Salads, Sandwiches and Chafing-Dish Dainties: With Fifty Illustrations of Original Dishes
1903

Salads, Sandwiches and Chafing-Dish Dainties: With Fifty Illustrations of Original Dishes
1903
Step into a well-appointed Edwardian kitchen where the art of the salad was taken as seriously as any fine dining creation. Janet McKenzie Hill's 1903 compendium is more than a recipe collection: it is a meticulous guide to the aesthetics of cold dishes, from the proper way to fringe celery to the delicate architecture of aspic molds garnished with royal custard. Here, a sandwich is not mere sustenance but an exercise in refinement, and the chafing dish becomes a stage for culinary performance at midnight suppers.
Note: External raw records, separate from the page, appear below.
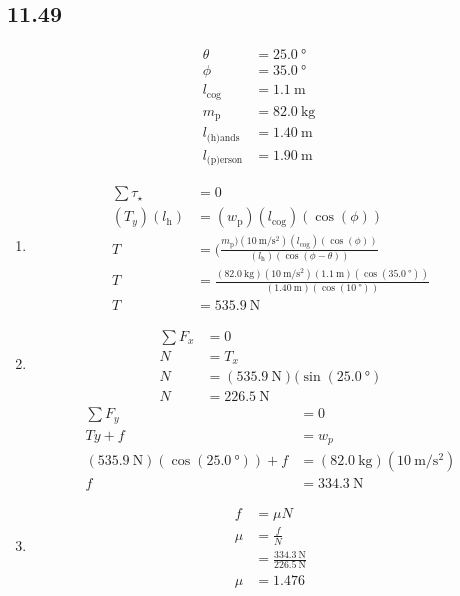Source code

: \documentclass{article}
\begin{document}
\subsection{11.49}
\begin{align*}
	\theta & = \SI{25.0}{\degree} \\
	\phi & = \SI{35.0}{\degree} \\
	l_\text{cog} & = \SI{1.1}{\meter} \\
	m_{\text{p}} & = \SI{82.0}{\kilogram} \\
	l_\text{(h)ands} & = \SI{1.40}{\meter} \\
	l_\text{(p)erson} & = \SI{1.90}{\meter}
\end{align*}
\begin{enumerate}[label=\textbf{(\alph*)}]
	\item
		\begin{align*}
			\sum \tau_\star & = 0 \\
			(T_y)(l_\text{h}) & = (w_\text{p})(l_\text{cog})(\cos(\phi)) \\
			T & = (\frac{m_\text{p})(\SI{10}{\meter \per \second \squared})(l_\text{cog})(\cos(\phi))}{(l_\text{h})(\cos(\phi - \theta))} \\
			T & = \frac{(\SI{82.0}{\kilogram})(\SI{10}{\meter \per \second \squared})(\SI{1.1}{\meter})(\cos(\SI{35.0}{\degree}))}{(\SI{1.40}{\meter})(\cos(\SI{10}{\degree}))} \\
			T & = \SI{535.9}{\newton}
		\end{align*}
	\item
		\begin{align*}
			\sum F_x & = 0 \\
			N & = T_x \\
			N & = (\SI{535.9}{\newton})(\sin(\SI{25.0}{\degree}) \\
			N & = \SI{226.5}{\newton}
		\end{align*}
		\begin{align*}
			\sum F_y & = 0 \\
			Ty + f & = w_p \\
			(\SI{535.9}{\newton})(\cos(\SI{25.0}{\degree})) + f & = (\SI{82.0}{\kilogram})(\SI{10}{\meter \per \second \squared}) \\
			f & = \SI{334.3}{\newton}
		\end{align*}
	\item
		\begin{align*}
			f & = \mu N \\
			\mu & = \frac{f}{N} \\
				& = \frac{\SI{334.3}{\newton}}{\SI{226.5}{\newton}} \\
			\mu & = 1.476
		\end{align*}
\end{enumerate}
\end{document}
Hill addresses her readers as fellow artists, explaining not just what to combine but why: the science of emulsification in mayonnaise, the purpose of aromatic vinegars, the crucial timing of when to serve a French-dressed lettuce versus a fruit salad. The thoroughness is staggering, covering fish salads and compound salads, sweet sandwiches and savories, beverages to serve alongside. For modern readers, this book functions as both historical artifact and practical manual, preserving techniques that have largely vanished from contemporary cooking. Whether you approach it as curiosity or kitchen reference, it offers a window into an era when home cooks aspired to restaurant-level artistry in their own dining rooms.